• EXERCISE:
Lines containing the word "while" are the ones to copy from the records below.

• MATERIAL PROVIDED:

[Start of section]

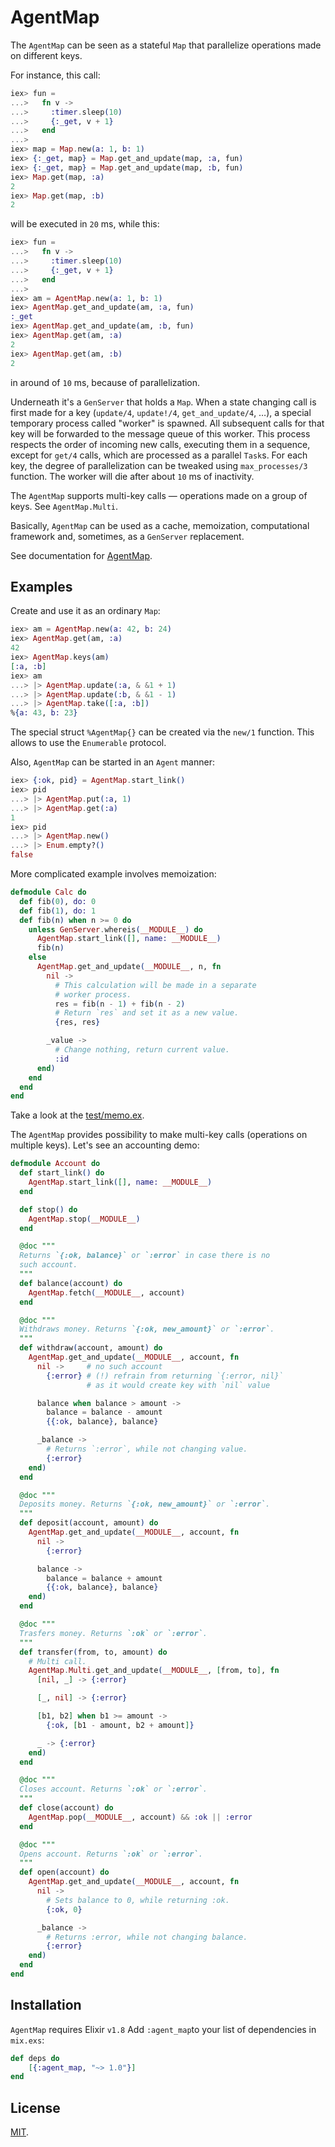 # AgentMap

The `AgentMap` can be seen as a stateful `Map` that parallelize operations
made on different keys. 

For instance, this call:

```elixir
iex> fun =
...>   fn v ->
...>     :timer.sleep(10)
...>     {:_get, v + 1}
...>   end
...>
iex> map = Map.new(a: 1, b: 1)
iex> {:_get, map} = Map.get_and_update(map, :a, fun)
iex> {:_get, map} = Map.get_and_update(map, :b, fun)
iex> Map.get(map, :a)
2
iex> Map.get(map, :b)
2
```

will be executed in `20` ms, while this:

```elixir
iex> fun =
...>   fn v ->
...>     :timer.sleep(10)
...>     {:_get, v + 1}
...>   end
...>
iex> am = AgentMap.new(a: 1, b: 1)
iex> AgentMap.get_and_update(am, :a, fun)
:_get
iex> AgentMap.get_and_update(am, :b, fun)
iex> AgentMap.get(am, :a)
2
iex> AgentMap.get(am, :b)
2
```

in around of `10` ms, because of parallelization.

Underneath it's a `GenServer` that holds a `Map`. When a state changing call is
first made for a key (`update/4`, `update!/4`, `get_and_update/4`, …), a special
temporary process called "worker" is spawned. All subsequent calls for that key
will be forwarded to the message queue of this worker. This process respects the
order of incoming new calls, executing them in a sequence, except for `get/4`
calls, which are processed as a parallel `Task`s. For each key, the degree of
parallelization can be tweaked using `max_processes/3` function. The worker will
die after about `10` ms of inactivity.

The `AgentMap` supports multi-key calls — operations made on a group of keys.
See `AgentMap.Multi`.

Basically, `AgentMap` can be used as a cache, memoization, computational
framework and, sometimes, as a `GenServer` replacement.

See documentation for [AgentMap](https://hexdocs.pm/agent_map).

## Examples

Create and use it as an ordinary `Map`:

```elixir
iex> am = AgentMap.new(a: 42, b: 24)
iex> AgentMap.get(am, :a)
42
iex> AgentMap.keys(am)
[:a, :b]
iex> am
...> |> AgentMap.update(:a, & &1 + 1)
...> |> AgentMap.update(:b, & &1 - 1)
...> |> AgentMap.take([:a, :b])
%{a: 43, b: 23}
```

The special struct `%AgentMap{}` can be created via the `new/1` function. This
allows to use the `Enumerable` protocol.

Also, `AgentMap` can be started in an `Agent` manner:

```elixir
iex> {:ok, pid} = AgentMap.start_link()
iex> pid
...> |> AgentMap.put(:a, 1)
...> |> AgentMap.get(:a)
1
iex> pid
...> |> AgentMap.new()
...> |> Enum.empty?()
false
```

More complicated example involves memoization:

```elixir
defmodule Calc do
  def fib(0), do: 0
  def fib(1), do: 1
  def fib(n) when n >= 0 do
    unless GenServer.whereis(__MODULE__) do
      AgentMap.start_link([], name: __MODULE__)
      fib(n)
    else
      AgentMap.get_and_update(__MODULE__, n, fn
        nil ->
          # This calculation will be made in a separate
          # worker process.
          res = fib(n - 1) + fib(n - 2)
          # Return `res` and set it as a new value.
          {res, res}

        _value ->
          # Change nothing, return current value.
          :id
      end)
    end
  end
end
```

Take a look at the
[test/memo.ex](https://github.com/zergera/agent_map/blob/master/test/memo.ex).

The `AgentMap` provides possibility to make multi-key calls (operations on
multiple keys). Let's see an accounting demo:

```elixir
defmodule Account do
  def start_link() do
    AgentMap.start_link([], name: __MODULE__)
  end

  def stop() do
    AgentMap.stop(__MODULE__)
  end

  @doc """
  Returns `{:ok, balance}` or `:error` in case there is no
  such account.
  """
  def balance(account) do
    AgentMap.fetch(__MODULE__, account)
  end

  @doc """
  Withdraws money. Returns `{:ok, new_amount}` or `:error`.
  """
  def withdraw(account, amount) do
    AgentMap.get_and_update(__MODULE__, account, fn
      nil ->     # no such account
        {:error} # (!) refrain from returning `{:error, nil}`
                 # as it would create key with `nil` value

      balance when balance > amount ->
        balance = balance - amount
        {{:ok, balance}, balance}

      _balance ->
        # Returns `:error`, while not changing value.
        {:error}
    end)
  end

  @doc """
  Deposits money. Returns `{:ok, new_amount}` or `:error`.
  """
  def deposit(account, amount) do
    AgentMap.get_and_update(__MODULE__, account, fn
      nil ->
        {:error}

      balance ->
        balance = balance + amount
        {{:ok, balance}, balance}
    end)
  end

  @doc """
  Trasfers money. Returns `:ok` or `:error`.
  """
  def transfer(from, to, amount) do
    # Multi call.
    AgentMap.Multi.get_and_update(__MODULE__, [from, to], fn
      [nil, _] -> {:error}

      [_, nil] -> {:error}

      [b1, b2] when b1 >= amount ->
        {:ok, [b1 - amount, b2 + amount]}

      _ -> {:error}
    end)
  end

  @doc """
  Closes account. Returns `:ok` or `:error`.
  """
  def close(account) do
    AgentMap.pop(__MODULE__, account) && :ok || :error
  end

  @doc """
  Opens account. Returns `:ok` or `:error`.
  """
  def open(account) do
    AgentMap.get_and_update(__MODULE__, account, fn
      nil ->
        # Sets balance to 0, while returning :ok.
        {:ok, 0}

      _balance ->
        # Returns :error, while not changing balance.
        {:error}
    end)
  end
end
```

## Installation

`AgentMap` requires Elixir `v1.8` Add `:agent_map`to your list of dependencies
in `mix.exs`:

```elixir
def deps do
    [{:agent_map, "~> 1.0"}]
end
```

## License

[MIT](https://github.com/zergera/agent_map/blob/dev/LICENSE).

[End of section]

• TASK RESULT:
will be executed in `20` ms, while this:
        # Returns `:error`, while not changing value.
        # Sets balance to 0, while returning :ok.
        # Returns :error, while not changing balance.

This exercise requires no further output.